The Iowa Department of Human Services, or DHS, said Friday that it came to an agreement with the organization after an investigation found "a credible allegation of fraud" in Community Care's Medicaid billing.
Community Care Inc. offers programs and services to individuals with developmental and/or intellectual disabilities, mental illness and brain injury in nine Iowa counties, several of which are in the Quad-City region. The nine counties are Clinton, Scott, Jackson, Cedar, Jones, Linn, Marion, Chickasaw and Howard.
Community Care terminated the services of its chief executive, Bill Bonnes; chief operating officer, Angela Ganzer-Bovitz; chief financial officer, Jeff Morehead, as well as two others on the management team in DeWitt, according to Dave Pillers, the vice president and incoming president of the board.
Also fired were the administrator, Angie Smith, and an administrative assistant at the Community Care facility in Knoxville, Iowa, he added.
As part of the agreement with DHS, Community Care hired a replacement team of managers from the Columbus Group in King of Prussia, Pa. According to its website, the Columbus Group supplies management teams for centers all over the country that serve persons with disabilities.
The switch from the former management team to the one from Pennsylvania has been "seamless," Pillers said. The new team took over Wednesday.
"We have a competent and dedicated staff," he said, adding that employees were informed Thursday of what was taking place.
The Community Care Inc. organization was formed 25 years ago, but its roots trace to the 19th century. It has 340 adult clients who receive benefits from the Medicaid waivers program. There are more than 400 employees, Pillers said.
A search warrant for the Community Care premises was executed Oct. 8, said Amy McCoy, a DHS spokeswoman. In addition to agreeing to bring in the third-party management firm, Community Care is taking a temporary 35 percent suspension of its Medicaid reimbursements, she added. Finally, Community Care agreed to hire a cost report preparation firm to re-examine its Medicaid financial reports, she said.

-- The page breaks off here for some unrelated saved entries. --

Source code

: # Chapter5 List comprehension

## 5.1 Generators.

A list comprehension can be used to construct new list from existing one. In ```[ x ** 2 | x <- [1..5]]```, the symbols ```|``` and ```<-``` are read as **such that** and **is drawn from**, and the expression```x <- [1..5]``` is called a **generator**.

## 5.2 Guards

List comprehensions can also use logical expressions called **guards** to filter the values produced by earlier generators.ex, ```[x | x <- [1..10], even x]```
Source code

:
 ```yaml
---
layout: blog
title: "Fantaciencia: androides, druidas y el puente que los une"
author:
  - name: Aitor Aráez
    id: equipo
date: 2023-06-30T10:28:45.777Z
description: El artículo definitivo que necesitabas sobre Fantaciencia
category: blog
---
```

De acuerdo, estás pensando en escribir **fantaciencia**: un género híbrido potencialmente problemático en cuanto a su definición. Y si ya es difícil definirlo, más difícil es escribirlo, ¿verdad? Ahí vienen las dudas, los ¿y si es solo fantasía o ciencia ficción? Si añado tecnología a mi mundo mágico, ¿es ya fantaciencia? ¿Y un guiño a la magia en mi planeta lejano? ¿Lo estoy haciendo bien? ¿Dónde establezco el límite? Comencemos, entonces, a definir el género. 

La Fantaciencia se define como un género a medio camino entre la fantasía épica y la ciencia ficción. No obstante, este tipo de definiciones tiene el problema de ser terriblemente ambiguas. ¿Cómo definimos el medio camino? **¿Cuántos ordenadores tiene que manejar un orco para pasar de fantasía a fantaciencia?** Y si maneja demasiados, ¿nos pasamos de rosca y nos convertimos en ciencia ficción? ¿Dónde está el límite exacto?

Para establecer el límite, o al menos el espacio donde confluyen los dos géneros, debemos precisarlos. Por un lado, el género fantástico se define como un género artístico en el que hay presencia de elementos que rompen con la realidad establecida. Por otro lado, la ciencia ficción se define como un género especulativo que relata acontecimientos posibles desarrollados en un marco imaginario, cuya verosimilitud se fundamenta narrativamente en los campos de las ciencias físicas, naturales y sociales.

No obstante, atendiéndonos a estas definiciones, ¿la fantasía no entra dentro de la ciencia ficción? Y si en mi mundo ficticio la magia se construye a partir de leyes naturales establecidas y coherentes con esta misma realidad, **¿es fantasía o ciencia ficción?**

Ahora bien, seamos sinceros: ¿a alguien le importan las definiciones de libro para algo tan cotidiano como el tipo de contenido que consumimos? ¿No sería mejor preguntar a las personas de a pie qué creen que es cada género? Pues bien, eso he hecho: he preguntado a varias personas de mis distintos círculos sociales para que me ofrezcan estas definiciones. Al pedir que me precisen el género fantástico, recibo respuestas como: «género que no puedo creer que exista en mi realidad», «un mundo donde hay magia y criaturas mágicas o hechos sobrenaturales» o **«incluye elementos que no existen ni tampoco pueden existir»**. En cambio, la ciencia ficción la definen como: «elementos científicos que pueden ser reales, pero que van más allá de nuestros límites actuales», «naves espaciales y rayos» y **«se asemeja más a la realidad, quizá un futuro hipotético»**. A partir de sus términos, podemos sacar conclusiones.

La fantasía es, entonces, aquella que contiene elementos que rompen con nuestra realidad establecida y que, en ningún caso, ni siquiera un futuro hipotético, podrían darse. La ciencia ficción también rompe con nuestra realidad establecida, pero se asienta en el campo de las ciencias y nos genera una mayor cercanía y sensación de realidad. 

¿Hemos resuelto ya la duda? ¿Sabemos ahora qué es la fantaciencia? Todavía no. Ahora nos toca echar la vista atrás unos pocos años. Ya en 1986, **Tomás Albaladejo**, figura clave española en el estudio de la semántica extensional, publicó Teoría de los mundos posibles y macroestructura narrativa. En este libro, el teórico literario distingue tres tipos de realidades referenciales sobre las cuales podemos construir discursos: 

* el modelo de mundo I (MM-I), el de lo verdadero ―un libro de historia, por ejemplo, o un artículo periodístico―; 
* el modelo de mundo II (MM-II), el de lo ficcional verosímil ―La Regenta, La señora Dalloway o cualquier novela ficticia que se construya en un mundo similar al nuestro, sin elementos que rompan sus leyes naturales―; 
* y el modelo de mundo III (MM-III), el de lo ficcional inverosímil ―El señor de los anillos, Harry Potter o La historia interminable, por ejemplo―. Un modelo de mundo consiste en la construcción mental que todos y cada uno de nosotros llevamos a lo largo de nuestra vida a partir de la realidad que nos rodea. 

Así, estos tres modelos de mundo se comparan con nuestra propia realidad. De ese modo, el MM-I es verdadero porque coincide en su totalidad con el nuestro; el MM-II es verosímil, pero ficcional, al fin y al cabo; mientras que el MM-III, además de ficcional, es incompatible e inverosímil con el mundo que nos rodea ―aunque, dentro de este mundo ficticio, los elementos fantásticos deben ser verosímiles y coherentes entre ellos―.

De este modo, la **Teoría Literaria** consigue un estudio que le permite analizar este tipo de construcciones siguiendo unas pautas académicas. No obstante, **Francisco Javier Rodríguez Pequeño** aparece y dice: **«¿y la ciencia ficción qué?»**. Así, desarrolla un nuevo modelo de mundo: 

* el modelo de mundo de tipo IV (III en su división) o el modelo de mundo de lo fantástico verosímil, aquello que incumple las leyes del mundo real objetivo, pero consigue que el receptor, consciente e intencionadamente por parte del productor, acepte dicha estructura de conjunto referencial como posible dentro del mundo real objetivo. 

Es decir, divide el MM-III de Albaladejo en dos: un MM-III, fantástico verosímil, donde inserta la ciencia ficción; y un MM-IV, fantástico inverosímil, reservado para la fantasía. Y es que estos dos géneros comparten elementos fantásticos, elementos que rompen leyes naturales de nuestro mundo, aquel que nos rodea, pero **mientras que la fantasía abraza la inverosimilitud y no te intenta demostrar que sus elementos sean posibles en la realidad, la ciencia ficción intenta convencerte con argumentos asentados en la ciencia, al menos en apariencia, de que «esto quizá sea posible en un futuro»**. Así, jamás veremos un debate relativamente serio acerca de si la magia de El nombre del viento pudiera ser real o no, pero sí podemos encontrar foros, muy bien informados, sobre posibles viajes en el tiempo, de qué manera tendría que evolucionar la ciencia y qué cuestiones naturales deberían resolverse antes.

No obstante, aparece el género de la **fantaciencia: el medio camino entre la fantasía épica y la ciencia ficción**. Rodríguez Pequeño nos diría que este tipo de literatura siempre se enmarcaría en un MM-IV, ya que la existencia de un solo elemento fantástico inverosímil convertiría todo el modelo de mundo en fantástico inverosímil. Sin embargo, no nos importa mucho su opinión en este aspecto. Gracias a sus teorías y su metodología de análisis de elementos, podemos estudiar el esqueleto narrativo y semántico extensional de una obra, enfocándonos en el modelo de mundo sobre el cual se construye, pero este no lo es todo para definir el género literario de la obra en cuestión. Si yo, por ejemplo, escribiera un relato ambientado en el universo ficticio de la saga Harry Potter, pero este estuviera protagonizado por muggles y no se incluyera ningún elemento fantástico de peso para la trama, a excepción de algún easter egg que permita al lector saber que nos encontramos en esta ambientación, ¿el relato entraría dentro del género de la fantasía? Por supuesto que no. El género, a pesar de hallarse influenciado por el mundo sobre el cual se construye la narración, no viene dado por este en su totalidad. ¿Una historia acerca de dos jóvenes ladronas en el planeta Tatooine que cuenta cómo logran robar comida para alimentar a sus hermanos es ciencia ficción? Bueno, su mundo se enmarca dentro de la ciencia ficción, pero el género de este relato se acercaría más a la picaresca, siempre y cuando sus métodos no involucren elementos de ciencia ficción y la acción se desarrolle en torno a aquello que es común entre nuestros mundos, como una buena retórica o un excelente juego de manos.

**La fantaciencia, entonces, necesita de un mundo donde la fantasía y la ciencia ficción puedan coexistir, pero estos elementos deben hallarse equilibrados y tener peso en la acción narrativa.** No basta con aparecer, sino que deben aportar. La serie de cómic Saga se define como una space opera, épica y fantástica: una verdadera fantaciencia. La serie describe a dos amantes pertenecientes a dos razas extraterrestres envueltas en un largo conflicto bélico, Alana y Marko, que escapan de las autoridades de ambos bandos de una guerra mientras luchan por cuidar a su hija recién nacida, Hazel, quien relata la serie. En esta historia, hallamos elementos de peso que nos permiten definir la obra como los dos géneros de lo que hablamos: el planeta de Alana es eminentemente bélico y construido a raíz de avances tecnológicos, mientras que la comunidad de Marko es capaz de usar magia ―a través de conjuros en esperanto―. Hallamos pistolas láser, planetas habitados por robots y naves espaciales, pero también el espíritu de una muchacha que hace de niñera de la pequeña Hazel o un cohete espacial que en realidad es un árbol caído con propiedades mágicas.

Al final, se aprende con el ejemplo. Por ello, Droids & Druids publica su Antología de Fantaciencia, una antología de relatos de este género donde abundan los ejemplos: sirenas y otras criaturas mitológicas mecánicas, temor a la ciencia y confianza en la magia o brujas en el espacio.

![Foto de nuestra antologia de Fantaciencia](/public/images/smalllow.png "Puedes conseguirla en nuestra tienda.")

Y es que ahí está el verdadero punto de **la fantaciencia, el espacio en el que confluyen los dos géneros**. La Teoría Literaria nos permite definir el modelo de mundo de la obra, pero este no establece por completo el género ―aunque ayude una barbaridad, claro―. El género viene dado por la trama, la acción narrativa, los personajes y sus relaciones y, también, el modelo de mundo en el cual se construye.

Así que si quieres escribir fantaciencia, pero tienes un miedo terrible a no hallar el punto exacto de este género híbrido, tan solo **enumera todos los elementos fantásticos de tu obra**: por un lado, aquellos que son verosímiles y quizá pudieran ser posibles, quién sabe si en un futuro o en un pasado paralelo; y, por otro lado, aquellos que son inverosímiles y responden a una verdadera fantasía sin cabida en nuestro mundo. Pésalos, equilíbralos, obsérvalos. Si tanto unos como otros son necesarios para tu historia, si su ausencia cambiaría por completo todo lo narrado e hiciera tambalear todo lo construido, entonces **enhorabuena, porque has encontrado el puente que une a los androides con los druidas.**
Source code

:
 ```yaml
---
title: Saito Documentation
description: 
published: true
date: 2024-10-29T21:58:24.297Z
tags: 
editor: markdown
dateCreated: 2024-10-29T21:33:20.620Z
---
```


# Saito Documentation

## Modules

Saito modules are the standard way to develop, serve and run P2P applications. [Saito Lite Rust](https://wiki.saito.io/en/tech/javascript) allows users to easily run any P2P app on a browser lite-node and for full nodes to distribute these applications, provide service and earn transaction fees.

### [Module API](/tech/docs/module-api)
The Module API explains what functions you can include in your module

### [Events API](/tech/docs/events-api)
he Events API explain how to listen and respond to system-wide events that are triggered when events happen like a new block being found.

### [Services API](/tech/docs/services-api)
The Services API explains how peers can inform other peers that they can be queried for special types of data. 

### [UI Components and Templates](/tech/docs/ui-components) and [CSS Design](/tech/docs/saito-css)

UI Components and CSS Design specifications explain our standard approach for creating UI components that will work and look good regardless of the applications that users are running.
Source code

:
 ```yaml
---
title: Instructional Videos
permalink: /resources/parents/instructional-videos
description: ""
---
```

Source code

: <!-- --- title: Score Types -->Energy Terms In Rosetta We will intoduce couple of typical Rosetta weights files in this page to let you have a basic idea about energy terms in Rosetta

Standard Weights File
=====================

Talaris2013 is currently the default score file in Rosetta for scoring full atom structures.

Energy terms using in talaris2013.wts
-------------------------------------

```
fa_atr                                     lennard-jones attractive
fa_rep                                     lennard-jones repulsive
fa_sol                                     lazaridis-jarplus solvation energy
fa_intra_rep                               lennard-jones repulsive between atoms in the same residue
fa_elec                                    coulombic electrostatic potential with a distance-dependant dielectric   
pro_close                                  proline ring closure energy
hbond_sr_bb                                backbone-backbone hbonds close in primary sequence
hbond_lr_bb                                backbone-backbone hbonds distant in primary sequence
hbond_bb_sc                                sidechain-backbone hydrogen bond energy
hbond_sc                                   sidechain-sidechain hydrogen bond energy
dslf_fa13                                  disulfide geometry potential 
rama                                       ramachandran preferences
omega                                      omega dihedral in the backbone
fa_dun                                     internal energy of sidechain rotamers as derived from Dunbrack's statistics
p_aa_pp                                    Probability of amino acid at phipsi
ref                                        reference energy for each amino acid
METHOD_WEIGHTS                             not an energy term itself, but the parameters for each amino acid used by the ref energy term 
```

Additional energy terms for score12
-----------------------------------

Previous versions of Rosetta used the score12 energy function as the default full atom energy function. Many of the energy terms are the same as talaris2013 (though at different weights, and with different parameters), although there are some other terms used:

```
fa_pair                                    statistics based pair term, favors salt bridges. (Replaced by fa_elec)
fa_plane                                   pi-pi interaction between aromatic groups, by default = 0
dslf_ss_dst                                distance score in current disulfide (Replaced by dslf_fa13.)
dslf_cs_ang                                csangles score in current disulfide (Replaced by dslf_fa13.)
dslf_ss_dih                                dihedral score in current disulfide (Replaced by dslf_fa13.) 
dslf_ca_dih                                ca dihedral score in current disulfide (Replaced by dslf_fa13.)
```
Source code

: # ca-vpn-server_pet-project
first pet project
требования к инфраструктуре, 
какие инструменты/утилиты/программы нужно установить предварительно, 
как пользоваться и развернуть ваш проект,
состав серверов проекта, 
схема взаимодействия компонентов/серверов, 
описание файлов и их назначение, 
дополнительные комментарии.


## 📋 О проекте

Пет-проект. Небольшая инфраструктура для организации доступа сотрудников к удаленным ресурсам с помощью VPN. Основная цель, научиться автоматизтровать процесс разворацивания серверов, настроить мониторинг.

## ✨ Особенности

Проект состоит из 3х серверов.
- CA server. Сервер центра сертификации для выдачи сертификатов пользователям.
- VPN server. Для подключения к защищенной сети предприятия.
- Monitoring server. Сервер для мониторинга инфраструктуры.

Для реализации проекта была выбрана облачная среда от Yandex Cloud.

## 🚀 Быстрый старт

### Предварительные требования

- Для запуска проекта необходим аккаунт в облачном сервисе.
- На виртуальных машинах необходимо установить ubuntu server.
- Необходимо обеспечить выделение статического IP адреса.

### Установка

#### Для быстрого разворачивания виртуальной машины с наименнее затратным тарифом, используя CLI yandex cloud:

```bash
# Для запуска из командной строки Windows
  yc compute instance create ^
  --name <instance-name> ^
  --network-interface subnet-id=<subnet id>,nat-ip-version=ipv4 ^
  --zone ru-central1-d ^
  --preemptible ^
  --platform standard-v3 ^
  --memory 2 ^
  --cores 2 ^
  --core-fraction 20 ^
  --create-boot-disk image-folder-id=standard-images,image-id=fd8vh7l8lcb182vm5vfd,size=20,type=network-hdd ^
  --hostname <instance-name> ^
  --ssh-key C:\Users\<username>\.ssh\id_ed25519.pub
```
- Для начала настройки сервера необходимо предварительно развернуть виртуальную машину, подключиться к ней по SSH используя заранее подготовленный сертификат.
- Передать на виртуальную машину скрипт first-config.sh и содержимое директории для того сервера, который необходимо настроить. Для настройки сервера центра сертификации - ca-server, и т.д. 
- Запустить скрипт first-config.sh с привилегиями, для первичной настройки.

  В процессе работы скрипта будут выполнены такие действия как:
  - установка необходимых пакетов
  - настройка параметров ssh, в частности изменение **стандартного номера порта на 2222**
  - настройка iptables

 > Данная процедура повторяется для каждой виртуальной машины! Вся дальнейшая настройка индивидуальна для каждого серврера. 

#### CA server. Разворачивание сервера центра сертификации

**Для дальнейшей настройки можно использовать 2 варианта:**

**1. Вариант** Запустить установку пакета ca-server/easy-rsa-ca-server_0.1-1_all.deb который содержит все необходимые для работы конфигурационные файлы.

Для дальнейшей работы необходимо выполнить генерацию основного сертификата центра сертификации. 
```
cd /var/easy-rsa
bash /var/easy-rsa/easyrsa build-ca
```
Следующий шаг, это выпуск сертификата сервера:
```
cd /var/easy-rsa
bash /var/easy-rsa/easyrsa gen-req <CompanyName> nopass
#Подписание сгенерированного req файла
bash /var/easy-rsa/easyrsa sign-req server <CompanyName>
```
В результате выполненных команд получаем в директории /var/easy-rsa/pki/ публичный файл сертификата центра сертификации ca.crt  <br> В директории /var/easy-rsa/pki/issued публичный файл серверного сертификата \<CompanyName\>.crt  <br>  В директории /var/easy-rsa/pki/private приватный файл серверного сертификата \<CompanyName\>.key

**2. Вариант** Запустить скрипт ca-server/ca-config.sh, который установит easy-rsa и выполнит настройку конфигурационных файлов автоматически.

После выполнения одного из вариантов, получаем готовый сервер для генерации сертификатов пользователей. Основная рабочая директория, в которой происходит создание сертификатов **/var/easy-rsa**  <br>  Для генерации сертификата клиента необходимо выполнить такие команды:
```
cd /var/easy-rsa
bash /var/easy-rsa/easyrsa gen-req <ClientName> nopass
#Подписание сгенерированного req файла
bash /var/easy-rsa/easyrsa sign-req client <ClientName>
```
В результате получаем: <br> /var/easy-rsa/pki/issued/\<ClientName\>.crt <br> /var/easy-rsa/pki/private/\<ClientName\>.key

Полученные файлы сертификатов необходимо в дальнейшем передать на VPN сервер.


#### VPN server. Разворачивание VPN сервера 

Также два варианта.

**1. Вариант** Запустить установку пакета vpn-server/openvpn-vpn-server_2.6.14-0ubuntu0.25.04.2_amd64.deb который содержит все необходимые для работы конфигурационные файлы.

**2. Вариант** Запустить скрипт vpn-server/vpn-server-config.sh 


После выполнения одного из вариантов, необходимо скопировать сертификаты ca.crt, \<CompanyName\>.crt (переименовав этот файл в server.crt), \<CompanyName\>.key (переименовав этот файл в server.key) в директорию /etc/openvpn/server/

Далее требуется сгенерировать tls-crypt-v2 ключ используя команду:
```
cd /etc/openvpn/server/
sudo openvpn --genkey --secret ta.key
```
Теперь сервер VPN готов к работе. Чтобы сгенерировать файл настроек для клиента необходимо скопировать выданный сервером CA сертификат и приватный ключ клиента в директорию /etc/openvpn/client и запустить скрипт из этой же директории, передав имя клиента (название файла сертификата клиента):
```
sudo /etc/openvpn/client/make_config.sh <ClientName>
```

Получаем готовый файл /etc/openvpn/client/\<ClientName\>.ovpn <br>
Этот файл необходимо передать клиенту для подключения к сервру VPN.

Pillers said the 340 clients at Community Care include adults diagnosed with mental illness, as well as intellectual, developmental and/or physical disabilities and brain injury. They live and work in several parts of eastern Iowa.
According to its website, services offered include residential care facilities, intermediate care facilities for the intellectually disabled, home and community-based services, supported community living, home health care and vocational services.
Medicaid fraud investigations originate at the federal level and involve the U.S. departments of Justice and Health and Human Services. At the state level, it involves the Iowa Department of Justice and DHS.
In fiscal year 2012, the government announced that fraud prevention and enforcement efforts recovered a record $4.2 billion from attempts to defraud the Medicaid and Medicare programs. That is up from nearly $4.1 billion in 2011. The investigations involve individuals and companies that attempted to defraud federal health programs or sought payments to which they were not entitled.
In 2011 — the most recent year for which records are available in Iowa — there were 90 investigations resulting in 45 convictions, according to the regional offices for the Centers for Medicaid & Medicare Services. A total of $16,583,327 was recovered.
Nine staff members investigate Medicaid fraud cases in Iowa. Total Medicaid expenditures in Iowa during 2011 were $3,447,207,807.